I think the general public on average assumes that our children are always screaming, breaking things, freaking out over little details, or whatever, and that our lives as parents are miserable black holes devoid of hope. Of course, under a variety of conditions, our children can have a very hard time and our days can sometimes go straight down the toilet, but the reality of our lives is usually quite different than the way things are portrayed in the media and in film and TV. It’s good to have words that help counteract those stereotypes.

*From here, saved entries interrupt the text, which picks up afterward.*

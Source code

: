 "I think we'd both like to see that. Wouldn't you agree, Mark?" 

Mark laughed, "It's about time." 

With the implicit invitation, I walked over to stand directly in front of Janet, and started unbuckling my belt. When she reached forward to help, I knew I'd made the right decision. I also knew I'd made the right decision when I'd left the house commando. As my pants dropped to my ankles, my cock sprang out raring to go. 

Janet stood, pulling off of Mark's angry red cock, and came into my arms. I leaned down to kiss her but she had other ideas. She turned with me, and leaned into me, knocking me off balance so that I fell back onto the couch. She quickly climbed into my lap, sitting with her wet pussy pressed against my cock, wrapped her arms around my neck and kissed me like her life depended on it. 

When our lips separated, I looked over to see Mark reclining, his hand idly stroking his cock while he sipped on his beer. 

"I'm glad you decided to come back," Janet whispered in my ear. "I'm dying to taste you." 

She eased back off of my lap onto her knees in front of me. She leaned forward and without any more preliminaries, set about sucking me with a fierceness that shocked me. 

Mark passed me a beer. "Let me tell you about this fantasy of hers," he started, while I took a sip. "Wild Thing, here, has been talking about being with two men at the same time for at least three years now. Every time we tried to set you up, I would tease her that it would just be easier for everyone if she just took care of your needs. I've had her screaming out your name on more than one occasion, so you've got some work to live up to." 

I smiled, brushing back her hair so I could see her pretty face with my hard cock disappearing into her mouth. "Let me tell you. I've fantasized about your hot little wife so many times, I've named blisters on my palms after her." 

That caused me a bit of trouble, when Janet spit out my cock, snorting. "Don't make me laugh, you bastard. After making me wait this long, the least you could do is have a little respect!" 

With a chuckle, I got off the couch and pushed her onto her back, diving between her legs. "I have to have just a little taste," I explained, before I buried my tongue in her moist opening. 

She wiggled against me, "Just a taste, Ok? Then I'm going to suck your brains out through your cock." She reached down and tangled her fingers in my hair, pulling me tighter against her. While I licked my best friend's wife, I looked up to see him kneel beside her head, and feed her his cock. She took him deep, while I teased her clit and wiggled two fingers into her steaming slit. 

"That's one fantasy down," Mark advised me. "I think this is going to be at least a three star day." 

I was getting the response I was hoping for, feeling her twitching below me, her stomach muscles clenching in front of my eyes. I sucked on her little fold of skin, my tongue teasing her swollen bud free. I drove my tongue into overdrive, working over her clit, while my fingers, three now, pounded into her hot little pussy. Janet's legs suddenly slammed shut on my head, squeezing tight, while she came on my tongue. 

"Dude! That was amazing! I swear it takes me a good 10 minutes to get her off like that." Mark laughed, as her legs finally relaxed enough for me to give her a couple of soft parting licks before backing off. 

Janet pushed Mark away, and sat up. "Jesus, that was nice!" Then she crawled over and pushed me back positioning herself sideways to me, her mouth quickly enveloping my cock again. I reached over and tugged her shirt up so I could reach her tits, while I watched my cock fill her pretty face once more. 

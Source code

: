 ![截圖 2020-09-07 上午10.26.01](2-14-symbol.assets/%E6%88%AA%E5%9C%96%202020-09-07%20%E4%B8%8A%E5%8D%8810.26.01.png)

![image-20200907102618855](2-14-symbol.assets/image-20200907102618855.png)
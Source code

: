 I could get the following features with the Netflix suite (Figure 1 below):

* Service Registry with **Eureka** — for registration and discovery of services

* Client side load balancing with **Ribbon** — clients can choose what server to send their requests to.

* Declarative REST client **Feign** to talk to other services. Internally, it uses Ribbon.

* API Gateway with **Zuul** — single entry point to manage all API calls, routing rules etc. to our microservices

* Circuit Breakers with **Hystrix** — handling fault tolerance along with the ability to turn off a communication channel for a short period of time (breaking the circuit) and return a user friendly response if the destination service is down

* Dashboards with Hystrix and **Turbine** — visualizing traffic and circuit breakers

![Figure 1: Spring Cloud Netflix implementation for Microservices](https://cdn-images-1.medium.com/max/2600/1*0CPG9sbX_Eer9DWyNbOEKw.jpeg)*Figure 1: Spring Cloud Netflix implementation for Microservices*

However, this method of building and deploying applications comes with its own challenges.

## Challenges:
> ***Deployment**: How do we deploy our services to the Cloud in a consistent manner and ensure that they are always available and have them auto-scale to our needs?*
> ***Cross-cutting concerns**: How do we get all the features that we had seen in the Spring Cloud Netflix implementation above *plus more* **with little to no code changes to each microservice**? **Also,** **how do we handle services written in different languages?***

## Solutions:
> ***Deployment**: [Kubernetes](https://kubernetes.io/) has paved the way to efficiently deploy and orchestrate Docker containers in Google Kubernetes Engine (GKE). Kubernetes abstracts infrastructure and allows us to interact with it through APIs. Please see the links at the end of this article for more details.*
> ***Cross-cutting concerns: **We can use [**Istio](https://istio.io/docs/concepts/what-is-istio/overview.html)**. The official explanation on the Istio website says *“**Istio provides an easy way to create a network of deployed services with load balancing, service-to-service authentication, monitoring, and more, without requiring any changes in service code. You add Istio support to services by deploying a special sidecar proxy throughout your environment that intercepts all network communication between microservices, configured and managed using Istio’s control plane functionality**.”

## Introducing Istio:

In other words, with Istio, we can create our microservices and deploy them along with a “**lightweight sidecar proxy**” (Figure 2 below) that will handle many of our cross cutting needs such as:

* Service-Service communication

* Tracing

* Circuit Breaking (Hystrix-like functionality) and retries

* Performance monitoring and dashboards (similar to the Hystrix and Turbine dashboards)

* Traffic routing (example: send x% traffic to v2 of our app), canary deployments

On the other hand, the term implies that those who don’t have ‘happy autism’ are unhappy, miserable, or whatever the opposite of that term might be. It’s like with everything that involves putting adjectives and modifiers in front of ‘autism’. For example, we try to categorize it as high-functioning, mild, moderate, or severe, though there are nearly no diagnostic criteria that describe what any of this actually means in real-life terms. We even go back and forth about what is actually ‘on the spectrum’ and what isn’t. And on and on from there.
There’s also the debate about whether we should describe our children as “children with autism” or “autistic children”. Dissecting what implications both of those have would take at least a whole other post.
My point here for now is in trying to figure out whether many of these adjectives are even useful. As one who is primarily a writer, I believe the way we say things is important and that words have the power to affect opinions, perspectives, and our fundamental values about life.
For me ‘autism’ is a word that helps us get a foothold into understanding how the J-Man thinks and feels and communicates and processes everything he experiences during the day. But, always and forever, he is uniquely the J-Man. He has been diagnosed with autism and sensory processing disorder and likely apraxia and other things as well, but he is far, far, far greater than the sum of these parts.
Whatever terminology we use, it should pass one basic test. It should empower our children and anyone with autism to say without hesitation, “This is who I am, and I am proud to be me.”